Bill Kooistra

Personal information
- Full name: William August Kooistra
- Born: August 26, 1926 Chicago, United States
- Died: March 30, 1995 (aged 68) Chicago, United States
- Height: 180 cm (5 ft 11 in)
- Weight: 79 kg (174 lb)

Sport
- Sport: Water polo
- Club: Illinois Athletic Club (IAC)
- Coached by: Sam Greller (IAC) Urho Saari (52 Olympics) Neal Kohlhase (56 Olympics)

= William Kooistra =

American water polo player (1926–1995)

William "Bill" August Kooistra (August 26, 1926 – March 30, 1995) was an American water polo player who competed for Northwestern University and participated in the 1952 Summer Olympics and the 1956 Summer Olympics.

He was born in Chicago on August 26, 1926, one of five siblings.
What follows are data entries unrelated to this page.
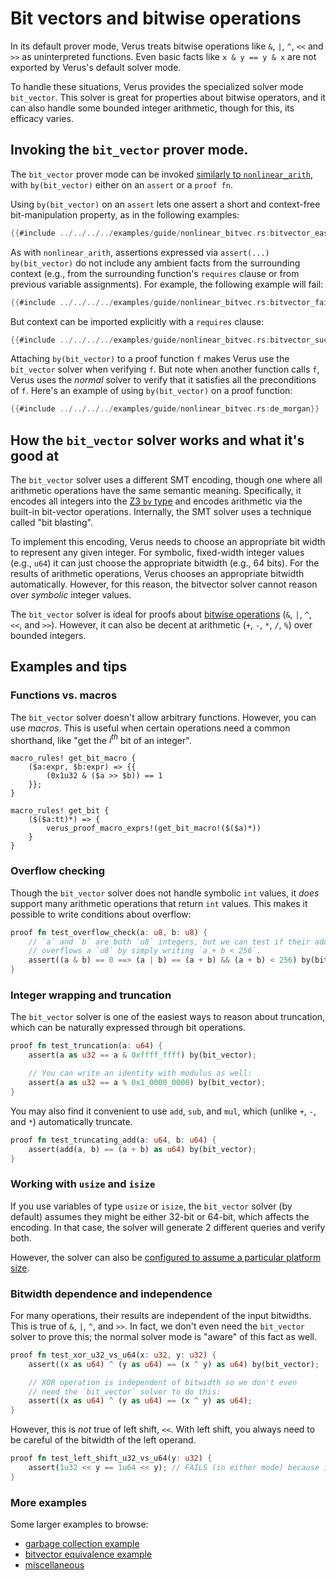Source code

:# Bit vectors and bitwise operations

In its default prover mode, Verus treats bitwise operations like `&`, `|`, `^`, `<<` and `>>` as uninterpreted functions.
Even basic facts like `x & y == y & x` are not exported by Verus's default solver mode.

To handle these situations, Verus provides the specialized solver mode `bit_vector`.
This solver is great for properties about bitwise operators, and it can also handle
some bounded integer arithmetic, though for this, its efficacy varies.

## Invoking the `bit_vector` prover mode.

The `bit_vector` prover mode can be invoked 
[similarly to `nonlinear_arith`](./nonlinear.md#1-invoking-a-specialized-solver-nonlinear_arith),
with `by(bit_vector)` either on an `assert` or a `proof fn`.

Using `by(bit_vector)` on an `assert` lets one assert a short and context-free
bit-manipulation property, as in the following examples:
```rust
{{#include ../../../../examples/guide/nonlinear_bitvec.rs:bitvector_easy}}
```

As with `nonlinear_arith`, assertions expressed via `assert(...) by(bit_vector)` do not include any ambient facts from the surrounding context (e.g., from the surrounding function's `requires` clause or from previous variable assignments).  For example, the following example will fail:

```rust
{{#include ../../../../examples/guide/nonlinear_bitvec.rs:bitvector_fail}}
```

But context can be imported explicitly with a `requires` clause:

```rust
{{#include ../../../../examples/guide/nonlinear_bitvec.rs:bitvector_success}}
```

Attaching `by(bit_vector)` to a proof function `f` makes Verus use
the `bit_vector` solver when verifying `f`. But note when another function
calls `f`, Verus uses the _normal_ solver to verify that it satisfies all the
preconditions of `f`. Here's an example of using `by(bit_vector)` on a proof
function:
```rust
{{#include ../../../../examples/guide/nonlinear_bitvec.rs:de_morgan}}
```


## How the `bit_vector` solver works and what it's good at

The `bit_vector` solver uses a different SMT encoding, though one where all arithmetic operations
have the same semantic meaning.
Specifically, it encodes all integers into the [Z3 `bv` type](https://microsoft.github.io/z3guide/docs/theories/Bitvectors/) and encodes arithmetic via the built-in bit-vector operations.
Internally, the SMT solver uses a technique called "bit blasting".

To implement this encoding, Verus needs to choose an appropriate bit width to represent
any given integer. For symbolic, fixed-width integer values (e.g., `u64`) it can just choose
the appropriate bitwidth (e.g., 64 bits). For the results of arithmetic operations,
Verus chooses an appropriate bitwidth automatically.
However, for this reason, the bitvector solver cannot reason over _symbolic_ integer values.

The `bit_vector` solver is ideal for proofs about [bitwise operations](./spec-bit-ops.md)
(`&`, `|`, `^`, `<<`, and `>>`).
However, it can also be decent at arithmetic (`+`, `-`, `*`, `/`, `%`) over bounded integers.

## Examples and tips

### Functions vs. macros

The `bit_vector` solver doesn't allow arbitrary functions. However, you can use _macros_.
This is useful when certain operations need a common shorthand, like
"get the <i>i<sup>th</sup></i> bit of an integer".

```
macro_rules! get_bit_macro {
    ($a:expr, $b:expr) => {{
        (0x1u32 & ($a >> $b)) == 1
    }};
}

macro_rules! get_bit {
    ($($a:tt)*) => {
        verus_proof_macro_exprs!(get_bit_macro!($($a)*))
    }
}
```

### Overflow checking

Though the `bit_vector` solver does not handle symbolic `int` values, it _does_ support many
arithmetic operations that return `int` values.
This makes it possible to write conditions about overflow:

```rust
proof fn test_overflow_check(a: u8, b: u8) {
    // `a` and `b` are both `u8` integers, but we can test if their addition
    // overflows a `u8` by simply writing `a + b < 256`.
    assert((a & b) == 0 ==> (a | b) == (a + b) && (a + b) < 256) by(bit_vector);
}
```

### Integer wrapping and truncation

The `bit_vector` solver is one of the easiest ways to reason about truncation, which can be naturally expressed through bit operations.

```rust
proof fn test_truncation(a: u64) {
    assert(a as u32 == a & 0xffff_ffff) by(bit_vector);

    // You can write an identity with modulus as well:
    assert(a as u32 == a % 0x1_0000_0000) by(bit_vector);
}
```

You may also find it convenient to use `add`, `sub`, and `mul`, which (unlike `+`, `-`, and `*`) automatically truncate.

```rust
proof fn test_truncating_add(a: u64, b: u64) {
    assert(add(a, b) == (a + b) as u64) by(bit_vector);
}
```

### Working with `usize` and `isize`

If you use variables of type `usize` or `isize`, the `bit_vector` solver (by default) assumes they
might be either 32-bit or 64-bit, which affects the encoding.
In that case, the solver will generate 2 different queries and verify both.

However, the solver can also be [configured to assume a particular platform size](./reference-global.md#with-usize-and-isize).

### Bitwidth dependence and independence

For many operations, their results are independent of the input bitwidths.
This is true of `&`, `|`, `^`, and `>>`.
In fact, we don't even need the `bit_vector` solver to prove this; the normal solver mode is "aware"
of this fact as well.

```rust
proof fn test_xor_u32_vs_u64(x: u32, y: u32) {
    assert((x as u64) ^ (y as u64) == (x ^ y) as u64) by(bit_vector);

    // XOR operation is independent of bitwidth so we don't even
    // need the `bit_vector` solver to do this:
    assert((x as u64) ^ (y as u64) == (x ^ y) as u64);
}
```

However, this is _not_ true of left shift, `<<`.
With left shift, you always need to be careful of the bitwidth of the left operand.

```rust
proof fn test_left_shift_u32_vs_u64(y: u32) {
    assert(1u32 << y == 1u64 << y); // FAILS (in either mode) because it's not true
}
```

### More examples

Some larger examples to browse:

 * [garbage collection example](https://github.com/verus-lang/verus/blob/main/source/../examples/bitvector_garbage_collection.rs)
 * [bitvector equivalence example](https://github.com/verus-lang/verus/blob/main/source/../examples/bitvector_equivalence.rs)
 * [miscellaneous](https://github.com/verus-lang/verus/blob/main/source/../examples/bitvector_basic.rs)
As a youngster, Bill swam with Chicago's Griffith Natatorium swim team as had his younger brothers Dan, and Sam Kooistra, a future Olympian.
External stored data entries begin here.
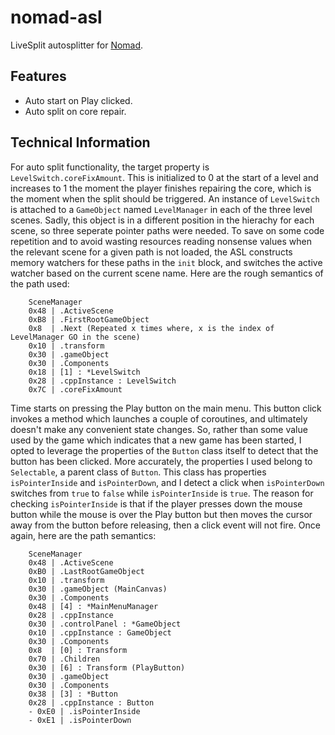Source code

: # nomad-asl
LiveSplit autosplitter for [Nomad](https://store.steampowered.com/app/2382600/Nomad/).

## Features
 - Auto start on Play clicked.
 - Auto split on core repair.

## Technical Information
For auto split functionality, the target property is `LevelSwitch.coreFixAmount`. This is initialized to 0 at the start of a level and increases to 1 the moment the player finishes repairing the core, which is the moment when the split should be triggered. An instance of `LevelSwitch` is attached to a `GameObject` named `LevelManager` in each of the three level scenes. Sadly, this object is in a different position in the hierachy for each scene, so three seperate pointer paths were needed. To save on some code repetition and to avoid wasting resources reading nonsense values when the relevant scene for a given path is not loaded, the ASL constructs memory watchers for these paths in the `init` block, and switches the active watcher based on the current scene name. Here are the rough semantics of the path used:
```
    SceneManager
    0x48 | .ActiveScene
    0xB8 | .FirstRootGameObject
    0x8  | .Next (Repeated x times where, x is the index of LevelManager GO in the scene)
    0x10 | .transform
    0x30 | .gameObject
    0x30 | .Components
    0x18 | [1] : *LevelSwitch
    0x28 | .cppInstance : LevelSwitch
    0x7C | .coreFixAmount
```

Time starts on pressing the Play button on the main menu. This button click invokes a method which launches a couple of coroutines, and ultimately doesn't make any convenient state changes. So, rather than some value used by the game which indicates that a new game has been started, I opted to leverage the properties of the `Button` class itself to detect that the button has been clicked. More accurately, the properties I used belong to `Selectable`, a parent class of `Button`. This class has properties `isPointerInside` and `isPointerDown`, and I detect a click when `isPointerDown` switches from `true` to `false` while `isPointerInside` is `true`. The reason for checking `isPointerInside` is that if the player presses down the mouse button while the mouse is over the Play button but then moves the cursor away from the button before releasing, then a click event will not fire. Once again, here are the path semantics:
```
    SceneManager
    0x48 | .ActiveScene
    0xB0 | .LastRootGameObject
    0x10 | .transform
    0x30 | .gameObject (MainCanvas)
    0x30 | .Components
    0x48 | [4] : *MainMenuManager
    0x28 | .cppInstance
    0x30 | .controlPanel : *GameObject
    0x10 | .cppInstance : GameObject
    0x30 | .Components
    0x8  | [0] : Transform
    0x70 | .Children
    0x30 | [6] : Transform (PlayButton)
    0x30 | .gameObject
    0x30 | .Components
    0x38 | [3] : *Button
    0x28 | .cppInstance : Button
    - 0xE0 | .isPointerInside
    - 0xE1 | .isPointerDown
```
Kooistra attended DePaul University though they had no varsity water polo team at the time.

== Illinois Athletic Club ==
Kooistra served as Captain, and both swam and played Water Polo for the Illinois Athletic Club under water polo Coach Sam Greller, a Water Polo Hall of Fame inductee, who coached water polo for the IAC beginning in 1948 and continuing through at least 1960.He played on a total of 15 Indoor National Championship water polo teams, primarily as a member of the Illinois Athletic Club. While competing with the Illinois Athletic Club, he won on National Indoor Championship teams in 1958 and 1955 and on indoor championship water polo teams in 1962, 1959, 1960, 1954-1956. With a lengthy and distinguished career in the sport, he was a recipient of All American honors in water polo thirteen times.
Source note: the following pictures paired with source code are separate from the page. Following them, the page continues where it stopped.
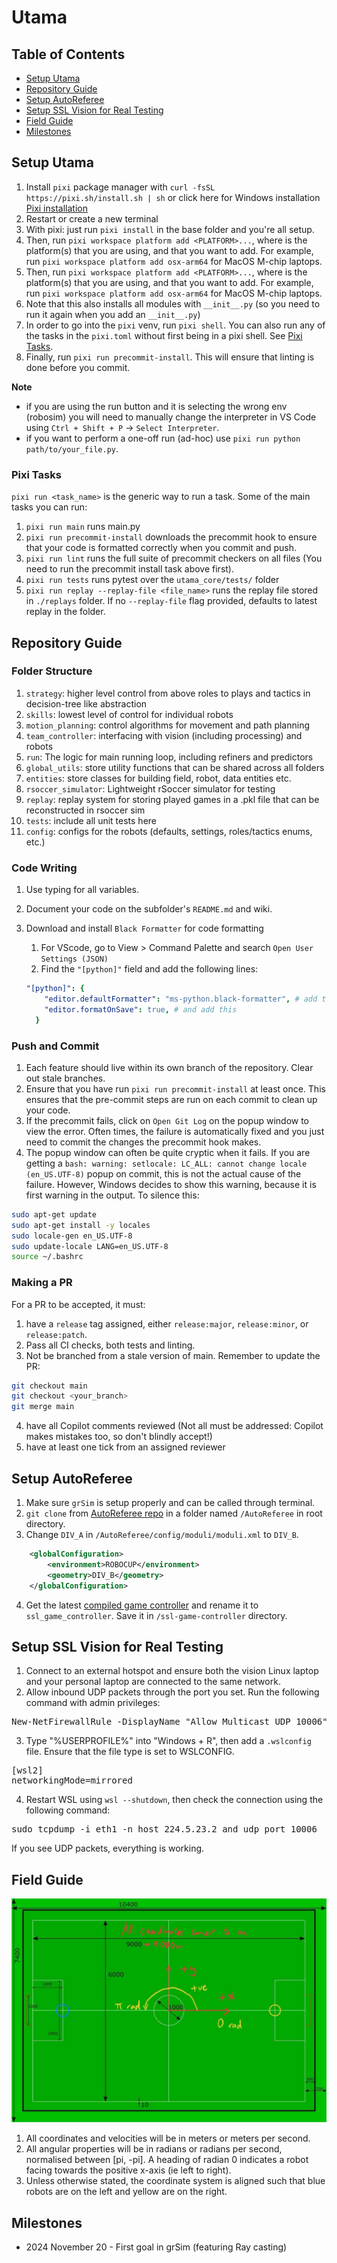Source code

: # Utama

## Table of Contents
- [Setup Utama](#setup-utama)
- [Repository Guide](#repository-guide)
- [Setup AutoReferee](#setup-autoreferee)
- [Setup SSL Vision for Real Testing](#setup-ssl-vision-for-real-testing)
- [Field Guide](#field-guide)
- [Milestones](#milestones)

## Setup Utama

1. Install `pixi` package manager with `curl -fsSL https://pixi.sh/install.sh | sh` or click here for Windows installation [Pixi installation](https://pixi.sh/latest/#__tabbed_1_1) 
1. Restart or create a new terminal 
1. With pixi: just run `pixi install` in the base folder and you're all setup.
1. Then, run `pixi workspace platform add <PLATFORM>...`, where <PLATFORM> is the platform(s) that you are using, and that you want to add. For example, run `pixi workspace platform add osx-arm64` for MacOS M-chip laptops.
1. Then, run `pixi workspace platform add <PLATFORM>...`, where <PLATFORM> is the platform(s) that you are using, and that you want to add. For example, run `pixi workspace platform add osx-arm64` for MacOS M-chip laptops.
1. Note that this also installs all modules with `__init__.py` (so you need to run it again when you add an `__init__.py`)
1. In order to go into the `pixi` venv, run `pixi shell`. You can also run any of the tasks in the `pixi.toml` without first being in a pixi shell. See [Pixi Tasks](#pixi-tasks).
1. Finally, run `pixi run precommit-install`. This will ensure that linting is done before you commit.

**Note**
- if you are using the run button and it is selecting the wrong env (robosim) you will need to manually change the interpreter in VS Code using `Ctrl + Shift + P` -> `Select Interpreter`.
- if you want to perform a one-off run (ad-hoc) use `pixi run python path/to/your_file.py`.

### Pixi Tasks
`pixi run <task_name>` is the generic way to run a task. Some of the main tasks you can run:
1. `pixi run main` runs main.py
2. `pixi run precommit-install` downloads the precommit hook to ensure that your code is formatted correctly when you commit and push.
3. `pixi run lint` runs the full suite of precommit checkers on all files (You need to run the precommit install task above first).
4. `pixi run tests` runs pytest over the `utama_core/tests/` folder
5. `pixi run replay --replay-file <file_name>` runs the replay file stored in `./replays` folder. If no `--replay-file` flag provided, defaults to latest replay in the folder.

## Repository Guide

### Folder Structure

1. `strategy`: higher level control from above roles to plays and tactics in decision-tree like abstraction
2. `skills`: lowest level of control for individual robots
3. `motion_planning`: control algorithms for movement and path planning
4. `team_controller`: interfacing with vision (including processing) and robots
5. `run`: The logic for main running loop, including refiners and predictors
6. `global_utils`: store utility functions that can be shared across all folders
7. `entities`: store classes for building field, robot, data entities etc.
8. `rsoccer_simulator`: Lightweight rSoccer simulator for testing
9. `replay`: replay system for storing played games in a .pkl file that can be reconstructed in rsoccer sim
10. `tests`: include all unit tests here
11. `config`: configs for the robots (defaults, settings, roles/tactics enums, etc.)

### Code Writing

1. Use typing for all variables.
2. Document your code on the subfolder's `README.md` and wiki.
3. Download and install `Black Formatter` for code formatting

   1. For VScode, go to View > Command Palette and search `Open User Settings (JSON)`
   2. Find the `"[python]"` field and add the following lines:

   ```yaml
   "[python]": {
       "editor.defaultFormatter": "ms-python.black-formatter", # add this
       "editor.formatOnSave": true, # and add this
     }
   ```

### Push and Commit

1. Each feature should live within its own branch of the repository. Clear out stale branches.
2. Ensure that you have run `pixi run precommit-install` at least once. This ensures that the pre-commit steps are run on each commit to clean up your code.
3. If the precommit fails, click on `Open Git Log` on the popup window to view the error. Often times, the failure is automatically fixed and you just need to commit the changes the precommit hook makes.
4. The popup window can often be quite cryptic when it fails. If you are getting a `bash: warning: setlocale: LC_ALL: cannot change locale (en_US.UTF-8)` popup on commit, this is not the actual cause of the failure. However, Windows decides to show this warning, because it is first warning in the output. To silence this:
```bash
sudo apt-get update
sudo apt-get install -y locales
sudo locale-gen en_US.UTF-8
sudo update-locale LANG=en_US.UTF-8
source ~/.bashrc
```

### Making a PR
For a PR to be accepted, it must:
1. have a `release` tag assigned, either `release:major`, `release:minor`, or `release:patch`.
2. Pass all CI checks, both tests and linting.
3. Not be branched from a stale version of main. Remember to update the PR:
```bash
git checkout main
git checkout <your_branch>
git merge main
```
4. have all Copilot comments reviewed (Not all must be addressed: Copilot makes mistakes too, so don't blindly accept!)
5. have at least one tick from an assigned reviewer

## Setup AutoReferee

1. Make sure `grSim` is setup properly and can be called through terminal.
2. `git clone` from [AutoReferee repo](https://github.com/TIGERs-Mannheim/AutoReferee) in a folder named `/AutoReferee` in root directory.
3. Change `DIV_A` in `/AutoReferee/config/moduli/moduli.xml` to `DIV_B`.

```xml
    <globalConfiguration>
        <environment>ROBOCUP</environment>
        <geometry>DIV_B</geometry>
    </globalConfiguration>
```

4. Get the latest [compiled game controller](https://github.com/RoboCup-SSL/ssl-game-controller/releases/) and rename it to `ssl_game_controller`. Save it in `/ssl-game-controller` directory.

## Setup SSL Vision for Real Testing

1. Connect to an external hotspot and ensure both the vision Linux laptop and your personal laptop are connected to the same network.
2. Allow inbound UDP packets through the port you set. Run the following command with admin privileges:
<pre>
New-NetFirewallRule -DisplayName "Allow Multicast UDP 10006" -Direction Inbound -Protocol UDP -LocalPort 10006 -Action Allow
</pre>
3. Type "%USERPROFILE%" into "Windows + R", then add a `.wslconfig` file. Ensure that the file type is set to WSLCONFIG.
<pre>
[wsl2]
networkingMode=mirrored
</pre>
4. Restart WSL using `wsl --shutdown`, then check the connection using the following command:
<pre>
sudo tcpdump -i eth1 -n host 224.5.23.2 and udp port 10006
</pre>
If you see UDP packets, everything is working.

## Field Guide

![field_guide](assets/images/field_guide.jpg)

1. All coordinates and velocities will be in meters or meters per second.
2. All angular properties will be in radians or radians per second, normalised between [pi, -pi]. A heading of radian 0 indicates a robot facing towards the positive x-axis (ie left to right).
3. Unless otherwise stated, the coordinate system is aligned such that blue robots are on the left and yellow are on the right.

## Milestones

- 2024 November 20 - First goal in grSim (featuring Ray casting)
==1952 Helsinki Olympics==
Kooistra was a member of the American water polo team which finished fourth among twenty-one participating countries in the 1952 Olympic tournament in Helsinki under Head Coach Urho Saari. Several of the 1952 team had played for Saari at El Segundo High School, and the majority had trained with Saari at the El Segundo Swim Club in preparation for the Olympics. Consistently call on to participate due to his skill and experience, Kooistra played seven matches. Though the U.S. won several games in the preliminary rounds, in the final rounds in early August, 1952, they lost to pre-game favorite Yugoslavia 4-2, and were shut out by Hungary 4-0, settling for a fourth-place finish with pre-game favorite Hungary taking the gold medal, Yugoslavia taking the silver medal, and Italy taking the bronze.

==1956 Melbourne Olympics==
Four years later he served as Captain of the American water polo team that finished fifth overall among ten participating countries at the 1956 tournament in Melbourne. He played five matches under Head Olympic Coach Neal Kohlhase and Assistant Coach Urho Saari, both Water Polo Hall of Fame members. Hungary took the gold, Yugoslavia took the silver, and the Russian team captured the bronze. A well-publicized feature of the tournament was a very rough late round match between pre-Olympic favorite Hungary and Russia that had to be stopped by the referees. On December 6, the Hungarian team won the match 4-0, and went undefeated in the tournament, but considerable animosity existed between the Russian and Hungarian teams as a result of the recent Russian occupation of Hungary in November, 1956, subsequent to a student revolt in the same month.

In international competition, Kooistra competed with the US National water polo team that won the gold medal at the 1955 Pan American Games in Mexico City, Mexico, and was on the U.S. team that won a silver medal at the 1959 Pan American Games in Chicago, Illinois.

===Careers===
Like his brother Sam, Bill Koistra had a long career with the Chicago Fire Department where he served as a Lieutenant. In service to the Water Polo community, from 1956 to 1960, he served as a US Olympic Committee acting secretary, and served on the committee organizing the Pan American Games in 1959.

===Honors===
In 1976, he was inducted into the USA Water Polo Hall of Fame, partly in tribute to his 1952 and 1956 Olympic participation, his contributions to many Senior National Championship teams, and his work for the U.S. Olympic committee.
He received the John Curren award as a Most Valuable Player at the 1962 National Indoor Water Polo Championship. Like his brother Sam, he was also made a member of the Roseland-Pullman's Hall of Fame for Sports.

At the age of 68, Kooistra died March 30, 1995 in Chicago, Illinois. He was survived by wife Betty C. Starzyk Koistra, three daughters and grandchildren. He had served as a President of both the Roseland Kiwanis Club, and the Midwest Chapter of U.S. Olympians. Funeral services were held April 3 at the Rosemoor Funeral Home and he was buried at the Holy Cross Cemetery, as would be his brother Samuel.